Susannah Streeter, chief investment strategist at Wealth Club, emphasized Apollo’s strategic focus on EasyJet’s growth potential.
“While the airline has faced pressure from rising fuel costs and ongoing geopolitical instability, it has maintained a resilient European network, a robust financial position, and a rapidly expanding holiday segment. This growth in package holidays is likely a key attraction for Apollo,” she observed.
“The holiday package sector offers higher profit margins and more stable revenue streams compared to standalone airline tickets,” Streeter added.
For travelers, operations will continue uninterrupted as any acquisition undergoes regulatory review, with bookings, flights, and loyalty programs remaining unaffected during the process.
EasyJet clarified that no final agreement exists yet, noting Apollo must decide by 17:00 GMT on August 7 whether to submit a binding offer or withdraw. Meanwhile, Castlelake’s deadline for a firm proposal is August 3.
Apollo’s bid follows Castlelake’s prior approaches to EasyJet, which the airline had rejected after accusing the U.S. firm of attempting acquisition “at a discount.” On Sunday, EasyJet announced preliminary agreement in principle with Castlelake for a £5.2 billion takeover offer.

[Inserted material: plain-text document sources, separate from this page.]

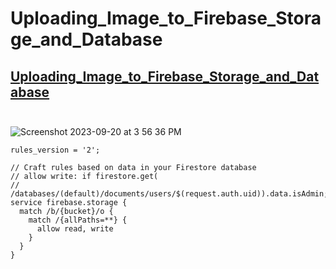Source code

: # Uploading_Image_to_Firebase_Storage_and_Database
## [Uploading_Image_to_Firebase_Storage_and_Database](https://stackoverflow.com/questions/44060518/uploading-image-to-firebase-storage-and-database) <br><br>

![Screenshot 2023-09-20 at 3 56 36 PM](https://github.com/Experimenters1/Uploading_Image_to_Firebase_Storage_and_Database/assets/64000769/88d8f72a-aaf2-43b4-ac0f-863e741af7fe)
```firebase
rules_version = '2';

// Craft rules based on data in your Firestore database
// allow write: if firestore.get(
//    /databases/(default)/documents/users/$(request.auth.uid)).data.isAdmin;
service firebase.storage {
  match /b/{bucket}/o {
    match /{allPaths=**} {
      allow read, write
    }
  }
}

```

EU ownership regulations pose a critical challenge, requiring EasyJet to maintain majority European citizen control. Castlelake proposed partnering with EU-based businessmen Peter Bellew and Mark Breen to establish an EU-controlled entity overseeing the airline. Apollo has pledged to “take all necessary steps” to comply with any EU conditions attached to the deal.
Apollo’s offer represents an 81% premium over EasyJet’s share price of £3.94 on May 28, the last trading day before Castlelake’s takeover interest was disclosed. Previously, EasyJet criticized Castlelake’s bids as “highly opportunistic,” arguing its share price had been “temporarily depressed” partly due to the Iran conflict’s impact on global travel markets.